Sıradan Bir Gece

Trenin geliş süresine 15 dakika daha eklendi. İstasyonda kucağında bir demet çiçek olan bir adam, bir de tavşan kostümü içerisinde hayli uzun boylu birisi vardı. Boyu o kadar uzundu ki el ve ayak bilekleri olduğu gibi ortadaydı. Trenin rötar yaptığını fark edince kollarını yana açtı ve onu izlediğimize emin olarak bize döndü.
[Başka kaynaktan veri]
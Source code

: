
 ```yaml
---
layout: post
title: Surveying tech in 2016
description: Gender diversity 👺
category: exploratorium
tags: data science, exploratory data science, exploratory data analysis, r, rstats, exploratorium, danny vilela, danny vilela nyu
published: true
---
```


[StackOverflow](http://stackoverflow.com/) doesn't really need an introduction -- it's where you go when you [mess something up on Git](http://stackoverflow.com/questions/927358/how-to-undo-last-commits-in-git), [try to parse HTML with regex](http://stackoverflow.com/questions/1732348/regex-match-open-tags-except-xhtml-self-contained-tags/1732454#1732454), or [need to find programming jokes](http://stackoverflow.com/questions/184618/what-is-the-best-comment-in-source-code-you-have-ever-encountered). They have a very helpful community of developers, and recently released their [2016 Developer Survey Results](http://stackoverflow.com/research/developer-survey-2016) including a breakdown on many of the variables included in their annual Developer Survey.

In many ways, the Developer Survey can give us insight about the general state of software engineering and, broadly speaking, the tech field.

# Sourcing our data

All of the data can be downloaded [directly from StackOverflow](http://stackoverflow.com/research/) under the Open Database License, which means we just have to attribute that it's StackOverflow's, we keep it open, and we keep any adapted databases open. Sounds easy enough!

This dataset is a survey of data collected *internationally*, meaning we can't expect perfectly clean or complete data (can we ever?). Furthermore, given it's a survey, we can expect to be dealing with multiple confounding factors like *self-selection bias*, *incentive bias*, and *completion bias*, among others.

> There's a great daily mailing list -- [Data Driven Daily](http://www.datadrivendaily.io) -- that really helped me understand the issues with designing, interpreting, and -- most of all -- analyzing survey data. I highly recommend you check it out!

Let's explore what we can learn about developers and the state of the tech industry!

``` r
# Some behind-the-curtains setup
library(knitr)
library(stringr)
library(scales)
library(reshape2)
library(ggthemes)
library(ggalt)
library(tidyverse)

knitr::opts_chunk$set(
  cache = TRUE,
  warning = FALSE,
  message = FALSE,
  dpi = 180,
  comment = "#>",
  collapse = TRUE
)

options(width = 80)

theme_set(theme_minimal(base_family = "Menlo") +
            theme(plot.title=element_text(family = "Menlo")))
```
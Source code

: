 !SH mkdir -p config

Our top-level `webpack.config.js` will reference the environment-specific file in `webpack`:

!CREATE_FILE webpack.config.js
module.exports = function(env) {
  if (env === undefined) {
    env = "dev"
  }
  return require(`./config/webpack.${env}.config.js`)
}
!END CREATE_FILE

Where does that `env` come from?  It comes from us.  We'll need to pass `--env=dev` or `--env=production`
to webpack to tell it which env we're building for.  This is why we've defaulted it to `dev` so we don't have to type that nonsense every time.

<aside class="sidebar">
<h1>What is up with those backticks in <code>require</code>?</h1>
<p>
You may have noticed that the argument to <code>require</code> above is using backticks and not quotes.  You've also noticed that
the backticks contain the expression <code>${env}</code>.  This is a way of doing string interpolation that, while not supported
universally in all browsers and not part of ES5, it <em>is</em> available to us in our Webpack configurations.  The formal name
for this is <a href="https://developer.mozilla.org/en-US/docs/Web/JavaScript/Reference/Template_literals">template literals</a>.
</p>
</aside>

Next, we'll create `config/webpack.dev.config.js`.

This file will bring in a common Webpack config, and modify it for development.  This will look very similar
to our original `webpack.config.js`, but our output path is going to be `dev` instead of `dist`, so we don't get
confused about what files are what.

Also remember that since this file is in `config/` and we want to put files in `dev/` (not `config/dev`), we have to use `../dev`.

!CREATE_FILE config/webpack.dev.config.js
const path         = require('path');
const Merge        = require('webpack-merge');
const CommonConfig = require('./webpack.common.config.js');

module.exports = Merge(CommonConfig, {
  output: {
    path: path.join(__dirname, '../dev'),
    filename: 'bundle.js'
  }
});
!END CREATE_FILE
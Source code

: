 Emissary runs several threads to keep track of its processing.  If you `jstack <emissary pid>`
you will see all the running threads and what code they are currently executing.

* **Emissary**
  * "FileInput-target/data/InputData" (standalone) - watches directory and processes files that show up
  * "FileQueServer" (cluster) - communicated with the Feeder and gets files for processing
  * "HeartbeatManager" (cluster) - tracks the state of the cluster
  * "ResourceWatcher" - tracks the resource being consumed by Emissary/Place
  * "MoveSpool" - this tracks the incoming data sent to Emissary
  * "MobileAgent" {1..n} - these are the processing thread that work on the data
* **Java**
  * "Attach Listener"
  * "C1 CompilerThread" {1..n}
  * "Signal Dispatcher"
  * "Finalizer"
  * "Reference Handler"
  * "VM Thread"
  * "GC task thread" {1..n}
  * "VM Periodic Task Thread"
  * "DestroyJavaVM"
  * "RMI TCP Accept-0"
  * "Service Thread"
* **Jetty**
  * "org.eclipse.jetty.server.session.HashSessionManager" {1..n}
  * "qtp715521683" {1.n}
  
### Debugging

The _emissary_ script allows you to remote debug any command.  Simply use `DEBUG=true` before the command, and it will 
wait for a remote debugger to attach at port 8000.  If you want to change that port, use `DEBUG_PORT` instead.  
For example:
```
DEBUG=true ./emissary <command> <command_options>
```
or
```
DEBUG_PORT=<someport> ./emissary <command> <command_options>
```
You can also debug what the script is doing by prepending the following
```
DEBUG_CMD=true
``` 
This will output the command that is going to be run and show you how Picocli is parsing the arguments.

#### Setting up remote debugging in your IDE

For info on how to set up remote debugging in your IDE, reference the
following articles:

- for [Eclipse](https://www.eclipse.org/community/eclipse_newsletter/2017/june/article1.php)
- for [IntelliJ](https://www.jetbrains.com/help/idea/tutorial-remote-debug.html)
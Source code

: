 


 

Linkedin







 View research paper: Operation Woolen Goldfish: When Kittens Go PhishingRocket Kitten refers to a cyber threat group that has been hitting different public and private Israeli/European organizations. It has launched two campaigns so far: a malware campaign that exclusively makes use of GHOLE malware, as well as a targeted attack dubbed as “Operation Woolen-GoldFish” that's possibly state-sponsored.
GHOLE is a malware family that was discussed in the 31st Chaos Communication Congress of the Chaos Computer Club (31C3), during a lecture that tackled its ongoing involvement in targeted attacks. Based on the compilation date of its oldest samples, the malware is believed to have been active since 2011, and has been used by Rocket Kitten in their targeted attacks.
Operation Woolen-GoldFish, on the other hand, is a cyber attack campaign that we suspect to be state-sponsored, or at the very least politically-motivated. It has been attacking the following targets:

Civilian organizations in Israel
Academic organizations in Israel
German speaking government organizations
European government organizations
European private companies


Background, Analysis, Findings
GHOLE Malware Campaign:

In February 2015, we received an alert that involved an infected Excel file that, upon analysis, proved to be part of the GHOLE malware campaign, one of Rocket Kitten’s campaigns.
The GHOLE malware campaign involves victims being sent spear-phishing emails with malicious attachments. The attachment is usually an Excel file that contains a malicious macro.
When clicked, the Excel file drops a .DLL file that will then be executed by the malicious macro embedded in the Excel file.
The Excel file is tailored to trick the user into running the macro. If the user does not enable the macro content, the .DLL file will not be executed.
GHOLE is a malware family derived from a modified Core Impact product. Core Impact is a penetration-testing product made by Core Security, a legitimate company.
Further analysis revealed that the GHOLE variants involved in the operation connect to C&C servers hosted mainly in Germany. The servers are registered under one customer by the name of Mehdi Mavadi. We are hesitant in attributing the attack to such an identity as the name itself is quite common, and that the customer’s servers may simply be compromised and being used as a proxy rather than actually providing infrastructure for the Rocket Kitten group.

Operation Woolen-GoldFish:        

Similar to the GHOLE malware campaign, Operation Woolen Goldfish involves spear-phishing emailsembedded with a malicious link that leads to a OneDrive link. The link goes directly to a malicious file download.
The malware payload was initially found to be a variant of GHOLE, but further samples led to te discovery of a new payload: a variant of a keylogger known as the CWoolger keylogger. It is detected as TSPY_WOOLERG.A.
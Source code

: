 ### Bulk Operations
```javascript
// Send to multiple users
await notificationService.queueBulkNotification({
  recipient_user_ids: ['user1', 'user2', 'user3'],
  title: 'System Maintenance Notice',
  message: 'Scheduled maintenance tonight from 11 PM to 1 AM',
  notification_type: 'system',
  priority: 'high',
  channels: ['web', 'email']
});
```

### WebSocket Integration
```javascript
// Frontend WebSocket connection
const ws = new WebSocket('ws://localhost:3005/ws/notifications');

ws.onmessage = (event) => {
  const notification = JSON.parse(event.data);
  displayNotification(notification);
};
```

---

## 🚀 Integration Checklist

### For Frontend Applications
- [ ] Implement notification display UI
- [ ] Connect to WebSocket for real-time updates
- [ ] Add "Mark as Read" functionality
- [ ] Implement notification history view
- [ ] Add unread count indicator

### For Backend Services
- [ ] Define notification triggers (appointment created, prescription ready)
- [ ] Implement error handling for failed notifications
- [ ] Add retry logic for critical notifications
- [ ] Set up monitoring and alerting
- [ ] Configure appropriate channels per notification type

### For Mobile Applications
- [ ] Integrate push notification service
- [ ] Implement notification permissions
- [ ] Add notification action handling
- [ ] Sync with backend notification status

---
Çiçekli adam hemen yanımdaki bankta oturuyordu. Şu an tavşan kostümlü adamın hayatında bir figürandık, çiçekli adam da bunun farkındaydı. O farklı, delidolu, çılgın ve umursamaz bir baş karakterdi. 

Tavşan adama ilgimi yitirince, zemine değecek kadar uzun olmadığımdan havada sallanan ayaklarıma baktım. “Boyuna aldanmamalı. Çocuk mezarı gibi ayakların,” derdi hep. Sanki onun istediği cici bici, tatlı kız imajından uzak olduğumu hep hissettirmek isterdi bana. Pos bıyıklarının altından, “Bu kız sınıfındaki kızlara neden benzemiyor Semra,” diye fısıldadığında, annemin mahcup bir şekilde kurduğu sofrayı başına geçirmek istedim. Nedense her anımızı unuturum ama o gün saçımdaki tokanın rengini, duvardaki çivi izini ya da çiğnediğim tatlı ekşi sakızın ağzımda bıraktığı kimyasal tadı bile asla unutmam. Kulağımdaki uğuldama yerini tatlı bir aleve bırakmıştı. Tren gelene kadar o da geçerdi zaten. 

Sol tarafımda oturan adamın kucağındaki çiçek düşünce kafamı o tarafa çevirdim. Ağladığını vakur yüzünün gölgesinde saklamaya çalışıyordu. Kalbimin ezildiğini hissettim. Umarım sadece sevgilisi tarafından terk edilmiştir diye düşündüm. Zor bir üçlüydük aslında. Bir kırık kalpli, bir darplı, bir de tavşan kostümlü tuhaf herif. Acaba gece trenini bekleyen sağ kaşı patlamış, üstü kan içinde, bankta sakince oturmuş bacaklarını sallayan bu kız hakkında onlar ne düşünüyorlardı? 

Tavşan adam oturduğum bankın diğer ucuna çöktü. Neresinden çıkardığını bilmediğim metal bir matara uzattı. “Zor bir gece, he?” diye sordu. 

Şimdi de benim ana karakter olma sıramdı sanırım. Samimi gelen donuk bir sesi vardı. Dövülmüş, minyon bir genç kadına kol kanat gererek hikâyemde var olmaya çalışan bir yan karakterdi o artık. “Hiç de bile. Gayet sıradan ve normal bir günün gecesi benim için,” deyip gülümsedim. 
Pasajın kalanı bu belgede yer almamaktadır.